Dit roept echter ook een vraag op over relaties met buitenlandse platforms: als het waar is dat de contractuele relatie die met het platform wordt aangegaan, impliceert dat de belastingplichtige niet de houder is van vermogens- of financiële activa, maar alleen de houder van burgerlijke verplichtingen , moet dit, niet meer en niet minder, evenzeer gelden voor de betrekkingen met Italiaanse platforms als met buitenlandse platforms.

Wat te doen als de activa op buitenlandse platforms worden gehouden?

Als dit buitenlandse platforms zijn, om te begrijpen of er een aangifteplicht is in het RW-formulier, moet de focus noodzakelijkerwijs verschuiven van cryptocurrencies naar de contractuele relatie.

Dientengevolge zal het nodig zijn om te begrijpen of die specifieke contractuele relatie, afhankelijk van hoe deze is gestructureerd, binnen de reikwijdte van art. 4 co. 1 Wetsdecreet nr. 167/1990 (later omgezet in wet nr. 227/1990) en moet daarom vallen onder "investeringen in het buitenland of buitenlandse activa van financiële aard, die vatbaar zijn voor het genereren van belastbare inkomsten in Italië".

Dit specifieke probleem is tot nu toe nooit analytisch aangepakt.

Het is gemakkelijk te denken dat de Italiaanse belastingdienst een interpretatie omarmt die erop gericht is contractuele relaties met buitenlandse platformen op te nemen in het kader van toezichtverplichtingen, maar er ontstaat een zeer breed discussieveld, waarin zeer verdedigbare interpretaties mogelijk zijn die in de diametraal tegenovergestelde richting.

Laten we nu overgaan tot het eerste deel van het argument: namelijk degene volgens welke de monitoringverplichtingen ook niet zouden worden geactiveerd door het feit dat de privésleutels van de portefeuilles worden bewaard door een platform dat voor belastingdoeleinden is geregistreerd in Italië, dus niet in het buitenland.

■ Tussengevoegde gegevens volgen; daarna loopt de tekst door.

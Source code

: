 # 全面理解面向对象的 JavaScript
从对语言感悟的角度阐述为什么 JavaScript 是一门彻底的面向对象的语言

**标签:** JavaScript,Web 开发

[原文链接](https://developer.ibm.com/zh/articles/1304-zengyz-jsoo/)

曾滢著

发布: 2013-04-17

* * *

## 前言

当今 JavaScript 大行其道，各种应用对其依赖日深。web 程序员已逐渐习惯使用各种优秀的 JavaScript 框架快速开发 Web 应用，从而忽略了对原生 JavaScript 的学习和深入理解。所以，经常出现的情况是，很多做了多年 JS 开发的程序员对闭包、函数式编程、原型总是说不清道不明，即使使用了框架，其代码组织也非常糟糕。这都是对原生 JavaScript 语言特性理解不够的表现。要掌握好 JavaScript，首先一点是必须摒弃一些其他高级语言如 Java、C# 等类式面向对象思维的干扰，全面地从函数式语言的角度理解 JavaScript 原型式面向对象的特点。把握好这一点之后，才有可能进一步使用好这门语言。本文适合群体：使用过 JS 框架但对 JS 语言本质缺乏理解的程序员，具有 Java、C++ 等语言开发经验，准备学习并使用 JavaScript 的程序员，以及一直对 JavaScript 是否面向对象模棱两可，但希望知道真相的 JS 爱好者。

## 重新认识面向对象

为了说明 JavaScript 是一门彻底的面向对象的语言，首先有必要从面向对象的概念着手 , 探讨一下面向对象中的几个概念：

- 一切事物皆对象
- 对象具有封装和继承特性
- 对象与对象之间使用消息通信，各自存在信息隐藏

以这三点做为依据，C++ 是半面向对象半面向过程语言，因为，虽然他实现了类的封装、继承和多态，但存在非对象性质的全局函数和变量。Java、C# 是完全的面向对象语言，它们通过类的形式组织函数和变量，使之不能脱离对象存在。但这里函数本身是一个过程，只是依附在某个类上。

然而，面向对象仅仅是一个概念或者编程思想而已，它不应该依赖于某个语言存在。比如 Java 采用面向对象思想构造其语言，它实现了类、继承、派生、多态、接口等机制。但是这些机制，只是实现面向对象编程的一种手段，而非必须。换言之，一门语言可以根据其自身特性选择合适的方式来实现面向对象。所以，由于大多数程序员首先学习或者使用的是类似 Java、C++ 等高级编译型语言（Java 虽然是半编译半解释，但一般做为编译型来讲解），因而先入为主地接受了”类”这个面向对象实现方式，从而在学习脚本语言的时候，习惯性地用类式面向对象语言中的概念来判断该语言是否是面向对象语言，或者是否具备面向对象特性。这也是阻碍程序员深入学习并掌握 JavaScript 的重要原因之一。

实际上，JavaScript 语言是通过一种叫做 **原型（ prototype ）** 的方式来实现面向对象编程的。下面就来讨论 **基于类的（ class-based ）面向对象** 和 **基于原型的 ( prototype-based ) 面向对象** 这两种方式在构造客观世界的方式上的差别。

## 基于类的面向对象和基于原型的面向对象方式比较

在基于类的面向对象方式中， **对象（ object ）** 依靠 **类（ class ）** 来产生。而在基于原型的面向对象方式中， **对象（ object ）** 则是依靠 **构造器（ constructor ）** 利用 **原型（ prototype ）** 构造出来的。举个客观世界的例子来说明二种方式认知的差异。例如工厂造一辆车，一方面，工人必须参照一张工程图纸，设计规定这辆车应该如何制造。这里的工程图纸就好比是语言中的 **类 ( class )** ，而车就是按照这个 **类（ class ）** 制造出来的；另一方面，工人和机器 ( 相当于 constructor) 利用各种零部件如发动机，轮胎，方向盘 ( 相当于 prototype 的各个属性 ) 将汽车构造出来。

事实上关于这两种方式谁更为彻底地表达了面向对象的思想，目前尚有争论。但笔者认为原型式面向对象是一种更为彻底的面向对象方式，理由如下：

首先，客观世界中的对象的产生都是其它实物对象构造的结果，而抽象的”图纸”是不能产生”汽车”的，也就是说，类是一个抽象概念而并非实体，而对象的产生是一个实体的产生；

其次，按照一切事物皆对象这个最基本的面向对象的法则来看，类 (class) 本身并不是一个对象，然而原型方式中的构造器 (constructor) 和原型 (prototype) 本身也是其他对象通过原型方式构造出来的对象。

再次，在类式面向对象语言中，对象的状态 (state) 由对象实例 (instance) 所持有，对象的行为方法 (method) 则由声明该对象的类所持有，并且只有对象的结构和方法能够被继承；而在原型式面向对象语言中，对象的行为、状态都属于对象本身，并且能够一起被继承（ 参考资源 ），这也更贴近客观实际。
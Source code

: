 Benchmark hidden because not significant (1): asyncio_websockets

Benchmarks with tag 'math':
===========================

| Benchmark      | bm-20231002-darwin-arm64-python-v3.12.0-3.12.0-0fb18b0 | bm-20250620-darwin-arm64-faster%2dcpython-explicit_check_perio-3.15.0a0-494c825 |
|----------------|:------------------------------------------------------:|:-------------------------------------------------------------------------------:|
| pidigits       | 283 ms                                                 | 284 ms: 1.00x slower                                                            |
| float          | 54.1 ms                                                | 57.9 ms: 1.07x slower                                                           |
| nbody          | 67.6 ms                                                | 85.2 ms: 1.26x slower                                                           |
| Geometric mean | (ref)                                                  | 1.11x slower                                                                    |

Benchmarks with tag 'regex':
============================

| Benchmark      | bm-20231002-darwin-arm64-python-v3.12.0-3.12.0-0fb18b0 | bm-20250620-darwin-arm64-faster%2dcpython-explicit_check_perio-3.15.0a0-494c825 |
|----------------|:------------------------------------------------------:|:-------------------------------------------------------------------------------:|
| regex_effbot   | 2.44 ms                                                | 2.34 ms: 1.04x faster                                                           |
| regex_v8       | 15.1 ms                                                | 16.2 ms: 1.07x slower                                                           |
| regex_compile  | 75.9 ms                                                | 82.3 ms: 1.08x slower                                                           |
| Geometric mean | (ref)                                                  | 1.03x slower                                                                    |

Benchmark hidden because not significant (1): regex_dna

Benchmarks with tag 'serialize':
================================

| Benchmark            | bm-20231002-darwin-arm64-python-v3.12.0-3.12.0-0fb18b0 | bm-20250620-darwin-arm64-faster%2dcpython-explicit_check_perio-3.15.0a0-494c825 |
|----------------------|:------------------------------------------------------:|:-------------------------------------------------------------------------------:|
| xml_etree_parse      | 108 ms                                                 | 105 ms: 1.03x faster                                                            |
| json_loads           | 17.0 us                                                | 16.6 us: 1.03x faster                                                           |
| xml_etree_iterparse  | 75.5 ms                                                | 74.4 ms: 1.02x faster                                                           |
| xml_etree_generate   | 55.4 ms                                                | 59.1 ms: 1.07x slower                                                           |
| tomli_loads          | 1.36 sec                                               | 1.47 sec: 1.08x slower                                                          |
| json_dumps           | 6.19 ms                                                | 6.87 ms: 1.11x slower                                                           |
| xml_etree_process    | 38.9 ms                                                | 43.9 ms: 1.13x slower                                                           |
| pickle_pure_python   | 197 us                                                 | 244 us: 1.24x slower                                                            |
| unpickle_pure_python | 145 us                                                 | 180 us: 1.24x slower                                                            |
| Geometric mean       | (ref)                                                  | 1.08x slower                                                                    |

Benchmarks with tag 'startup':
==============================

Dit concept verandert alles, omdat het relevant is voor de vraag of privésleutels in Italië of in het buitenland worden bewaard om als buitenlands te kwalificeren, de locatie van het actief dat wordt gevormd door virtuele valuta en, bijgevolg, het al dan niet bestaan ​​van de meldingsplicht.

Nu, in de eerste plaats, gaat de veronderstelling die zo recentelijk door de Belastingdienst is bevestigd, lijnrecht in tegen de eerdere oriëntatie uitgedrukt in de interpello-reactie […]: hier wordt in feite gesteld dat cryptocurrencies als periode moeten worden gedeclareerd. Ongeacht de locatie van het bezit van privésleutels, zowel in Italië als in het buitenland.

Ten tweede, als het beginsel van toepassing is op platforms met een fiscale woonplaats in Italië, waarom zou het dan niet van toepassing zijn op alle juridische entiteiten, met uitzondering van platforms, die een fiscale woonplaats of verblijfplaats in Italië hebben, inclusief de personen die deze hebben?

Twijfels overlappen met twijfels, waarvan de oorsprong ons duidelijk maakt hoe dringend verduidelijking op wetgevend niveau is.

Zoals verwacht, is de kwestie van de monitoringverplichtingen niet de enige die wordt aangepakt door deze stroom van reacties op interpellaties.

We zullen de resterende problemen behandelen bij de volgende publicatie van deze column.